Exercise trend blends voguing with yoga

‘Voga’ is the latest sign of a rebirth of the ’90s dance popularized by Madonna

Peter Dench/Getty Images

Peter Dench/Getty Images

Yoga classes are generally tranquil happenings involving steady stretching and woodsy incense. They don’t tend to include iridescent leotards and choreographed dance moves set to propulsive Janet Jackson tracks. Unless, of course, it’s a voga class: yoga combined with voguing, the same dance popularized by Madonna when she once urged fans to strike a pose. “It’s guaranteed to make you feel amazing,” says Juliet Murrell, creator of the hybrid workout, run from a studio in London. Participants practise yoga from the waist down; meanwhile, the upper half vogues, performing a dance combining the angular arms of hieroglyphs with the body contortions of magazine models. It’s all done at an aerobic speed.

The dance had its first mainstream moment nearly 25 years ago. After Madonna’s 1990 hit Vogue dominated MTV, a documentary called Paris Is Burning examined its origins in Harlem’s underground drag culture. Created by black and Latino gay kids in competitive fashion shows called balls—where participants aim to win trophies by expressing the most outrageous version of themselves through costume, attitude and “realness”—voguing evolved as a dance fight, like breakdancing. When the film won a Grand Jury Prize at Sundance, the fashion world took notice: Stars of the film were enlisted to teach supermodels how to really command a runway.

Murrell adores Paris Is Burning. “I love how everyone is marginalized and poor and made this awesome art form,” she says, noting that the confidence exuded by ball walkers is the same attitude she suggests students bring to their yoga practice. Voguing and yoga, she argues, are natural bedfellows.

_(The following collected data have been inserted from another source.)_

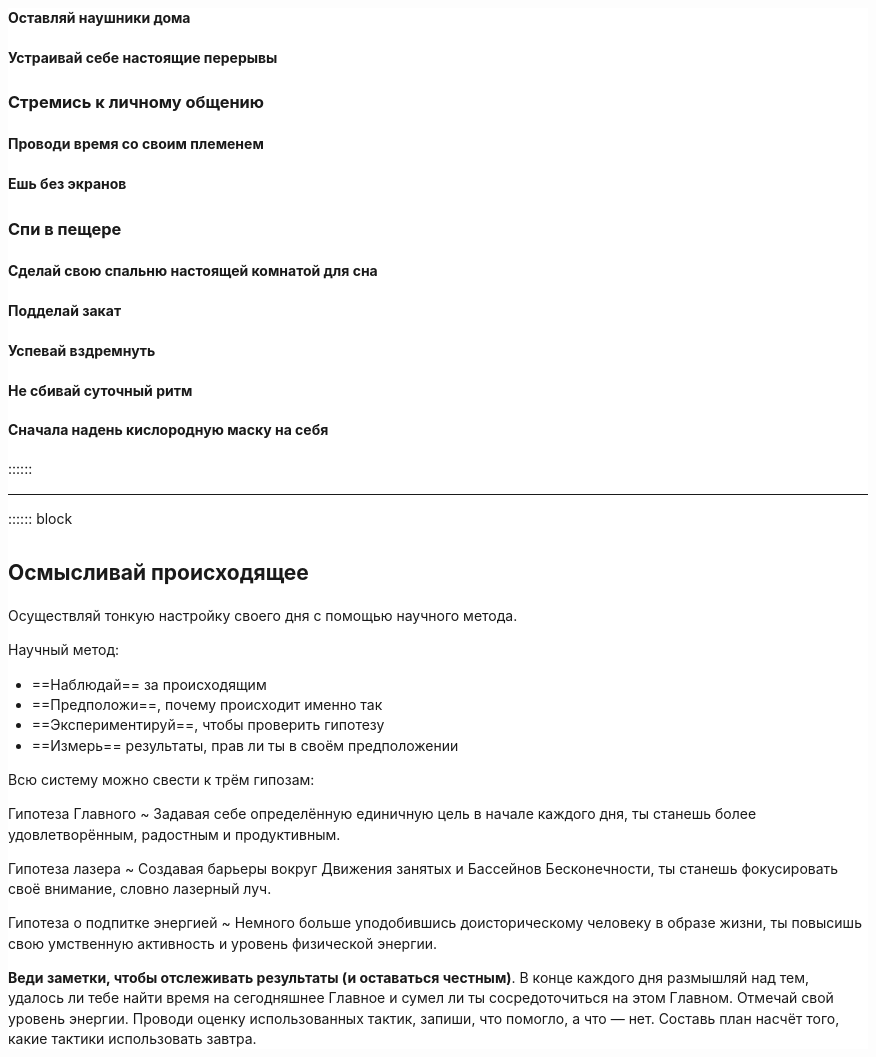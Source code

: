 #### Оставляй наушники дома

#### Устраивай себе настоящие перерывы

### Стремись к личному общению

#### Проводи время со своим племенем

#### Ешь без экранов

### Спи в пещере

#### Сделай свою спальню настоящей комнатой для сна

#### Подделай закат

#### Успевай вздремнуть

#### Не сбивай суточный ритм

#### Сначала надень кислородную маску на себя

::::::

___

:::::: block

## Осмысливай происходящее

Осуществляй тонкую настройку своего дня с помощью научного метода.

Научный метод:
- ==Наблюдай== за происходящим
- ==Предположи==, почему происходит именно так
- ==Экспериментируй==, чтобы проверить гипотезу
- ==Измерь== результаты, прав ли ты в своём предположении

Всю систему можно свести к трём гипозам:

Гипотеза Главного
~ Задавая себе определённую единичную цель в начале каждого дня, ты станешь более удовлетворённым, радостным и продуктивным.

Гипотеза лазера
~ Создавая барьеры вокруг Движения занятых и Бассейнов Бесконечности, ты станешь фокусировать своё внимание, словно лазерный луч.

Гипотеза о подпитке энергией
~ Немного больше уподобившись доисторическому человеку в образе жизни, ты повысишь свою умственную активность и уровень физической энергии.

**Веди заметки, чтобы отслеживать результаты (и оставаться честным)**. В конце каждого дня размышляй над тем, удалось ли тебе найти время на сегодняшнее Главное и сумел ли ты сосредоточиться на этом Главном. Отмечай свой уровень энергии. Проводи оценку использованных тактик, запиши, что помогло, а что — нет. Составь план насчёт того, какие тактики использовать завтра.
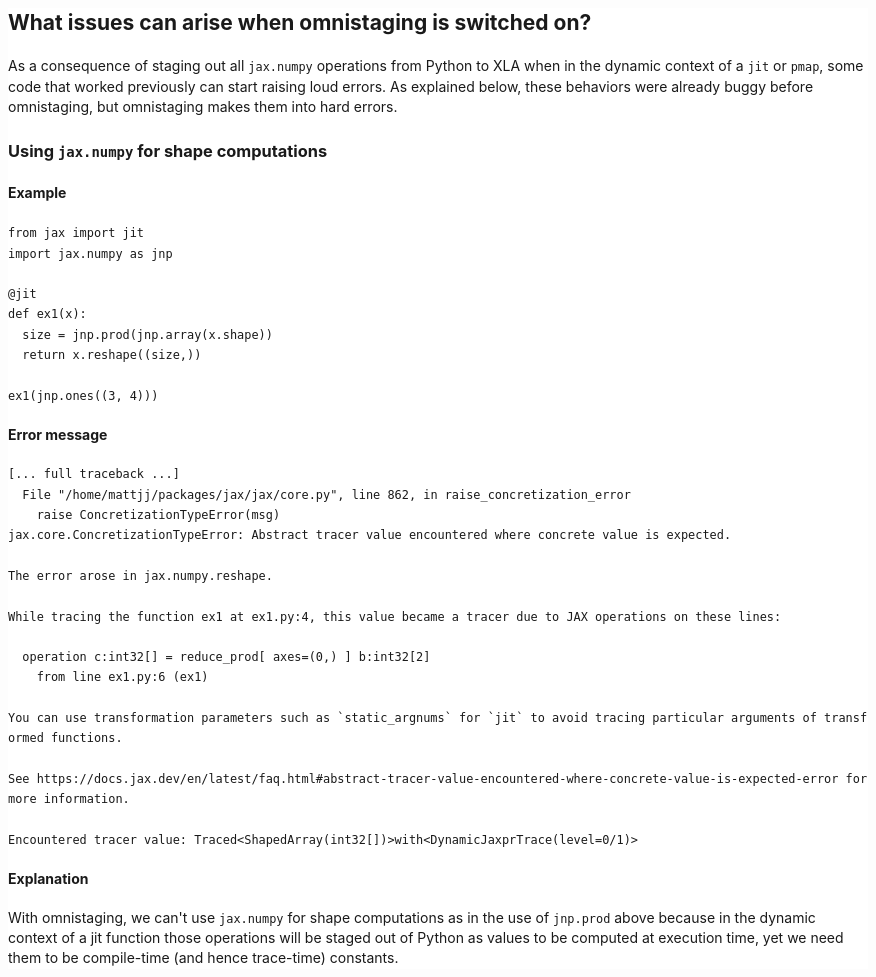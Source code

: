 ## What issues can arise when omnistaging is switched on?

As a consequence of staging out all `jax.numpy` operations from Python to XLA
when in the dynamic context of a `jit` or `pmap`, some code that worked
previously can start raising loud errors. As explained below, these behaviors
were already buggy before omnistaging, but omnistaging makes them into hard
errors.

### Using `jax.numpy` for shape computations

#### Example
```
from jax import jit
import jax.numpy as jnp

@jit
def ex1(x):
  size = jnp.prod(jnp.array(x.shape))
  return x.reshape((size,))

ex1(jnp.ones((3, 4)))
```

#### Error message

```
[... full traceback ...]
  File "/home/mattjj/packages/jax/jax/core.py", line 862, in raise_concretization_error
    raise ConcretizationTypeError(msg)
jax.core.ConcretizationTypeError: Abstract tracer value encountered where concrete value is expected.

The error arose in jax.numpy.reshape.

While tracing the function ex1 at ex1.py:4, this value became a tracer due to JAX operations on these lines:

  operation c:int32[] = reduce_prod[ axes=(0,) ] b:int32[2]
    from line ex1.py:6 (ex1)

You can use transformation parameters such as `static_argnums` for `jit` to avoid tracing particular arguments of transformed functions.

See https://docs.jax.dev/en/latest/faq.html#abstract-tracer-value-encountered-where-concrete-value-is-expected-error for more information.

Encountered tracer value: Traced<ShapedArray(int32[])>with<DynamicJaxprTrace(level=0/1)>
```

#### Explanation

With omnistaging, we can't use `jax.numpy` for shape computations as in the use
of `jnp.prod` above because in the dynamic context of a jit function those
operations will be staged out of Python as values to be computed at execution
time, yet we need them to be compile-time (and hence trace-time) constants.

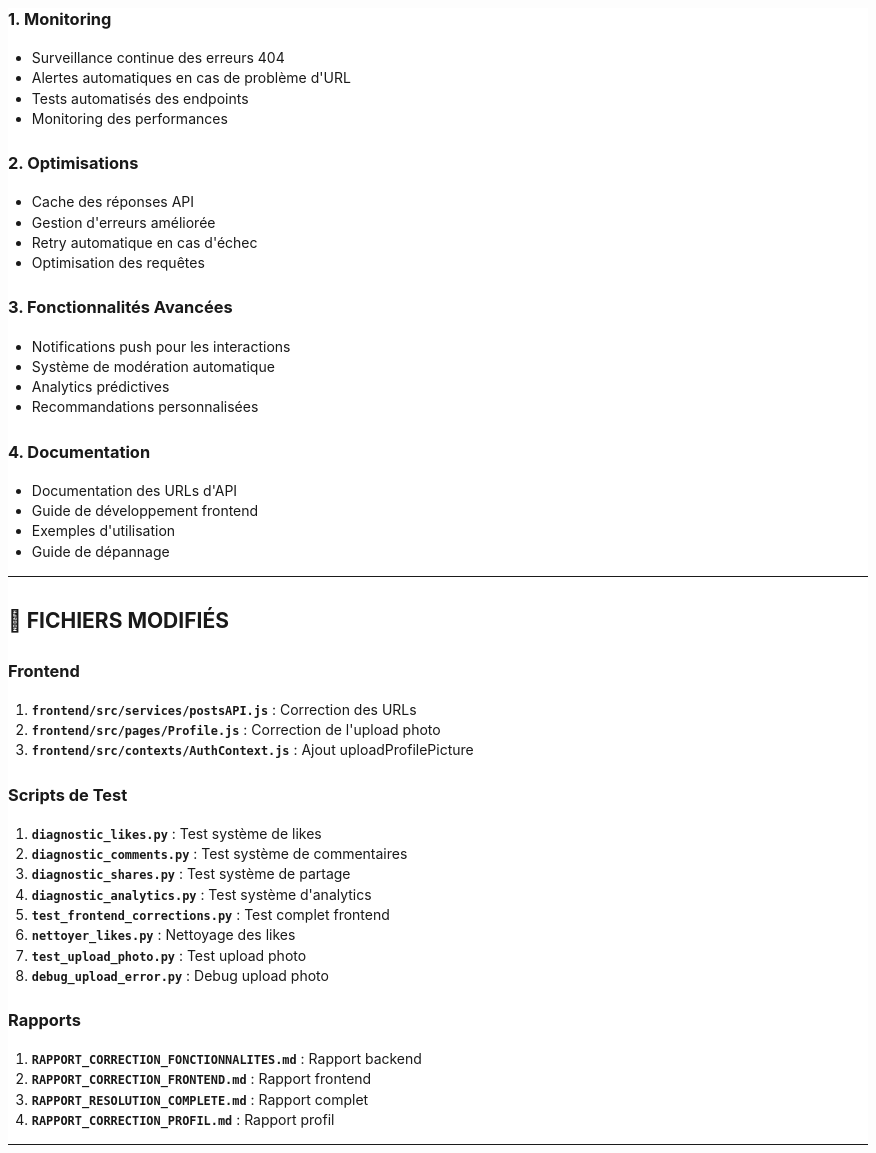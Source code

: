 ### **1. Monitoring**
- Surveillance continue des erreurs 404
- Alertes automatiques en cas de problème d'URL
- Tests automatisés des endpoints
- Monitoring des performances

### **2. Optimisations**
- Cache des réponses API
- Gestion d'erreurs améliorée
- Retry automatique en cas d'échec
- Optimisation des requêtes

### **3. Fonctionnalités Avancées**
- Notifications push pour les interactions
- Système de modération automatique
- Analytics prédictives
- Recommandations personnalisées

### **4. Documentation**
- Documentation des URLs d'API
- Guide de développement frontend
- Exemples d'utilisation
- Guide de dépannage

---

## 📝 **FICHIERS MODIFIÉS**

### **Frontend**
1. **`frontend/src/services/postsAPI.js`** : Correction des URLs
2. **`frontend/src/pages/Profile.js`** : Correction de l'upload photo
3. **`frontend/src/contexts/AuthContext.js`** : Ajout uploadProfilePicture

### **Scripts de Test**
1. **`diagnostic_likes.py`** : Test système de likes
2. **`diagnostic_comments.py`** : Test système de commentaires
3. **`diagnostic_shares.py`** : Test système de partage
4. **`diagnostic_analytics.py`** : Test système d'analytics
5. **`test_frontend_corrections.py`** : Test complet frontend
6. **`nettoyer_likes.py`** : Nettoyage des likes
7. **`test_upload_photo.py`** : Test upload photo
8. **`debug_upload_error.py`** : Debug upload photo

### **Rapports**
1. **`RAPPORT_CORRECTION_FONCTIONNALITES.md`** : Rapport backend
2. **`RAPPORT_CORRECTION_FRONTEND.md`** : Rapport frontend
3. **`RAPPORT_RESOLUTION_COMPLETE.md`** : Rapport complet
4. **`RAPPORT_CORRECTION_PROFIL.md`** : Rapport profil

---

Whether or not that’s true, voga is right on trend, as renewed interest in “ball culture” is rippling through mainstream art. Swedish pop duo Icona Pop recently released a music video for All Night that features a raucous vogue-off, with dancers in drag competing at a ballroom fashion show. Last fall, a stunning photo book, Legendary: Inside the House Ballroom Scene by Gerard Gaskin, won the prestigious Honickman First Book Prize in photography. And last month, Toronto’s Harbourfront’s World Stage, an international performance series, partnered with the city’s House of Nuance to create the #artlive Vogue Ball, bringing the newest incarnation of ball culture from the fringes to the main stage.

“When House of Nuance asked me to judge one of their balls last summer, I was blown away,” says Tina Rasmussen, artistic director at World Stage. “Old, young, straight, queer—all just throwing on a wig and strutting down the runway. I still get goose bumps when I think about it.” It was an unconventional show, but just the type of cutting-edge art she wanted to curate. Rasmussen hoped the Harbourfront ball would encourage traditional art patrons to abandon inhibitions and walk the runway with seasoned voguers, who were on hand that night to offer basic tutorials.

Unlike the usual ad hoc affairs held in a bar’s backroom, this ball had red-carpet arrival and a signature cocktail. It also encouraged applause, notes Travoy Deer, a ball veteran who emceed the event and isn’t used to gold stars being awarded so readily. “There is incredible competition in the regular scene,” he says. “Vogue is studied like ballet, with that much focus and attention.”

Away from the spotlight, voguing has evolved in the underground realm to become more elaborate and layered. Vogue dance elements are as specific as those found in a gymnastics competition: hand performance, floor performance, duck walk, spins and dips. A good voguer blends the elements in a continuous flow to a song no slower than the average Rihanna club hit. Like ballet, voguing is intricate and highly stylized. Unlike ballet, says Deer, it’s an art born from the streets where expertise is less respected. Still, “it’s not just ‘do what you feel’— there’s more to it than using your hands to make an imaginary box around your face.”

Which makes purists a little skeptical of adaptations such as voga. “It’s great that she’s enthusiastic,” says Deer of Murrell, “but who taught her to vogue?”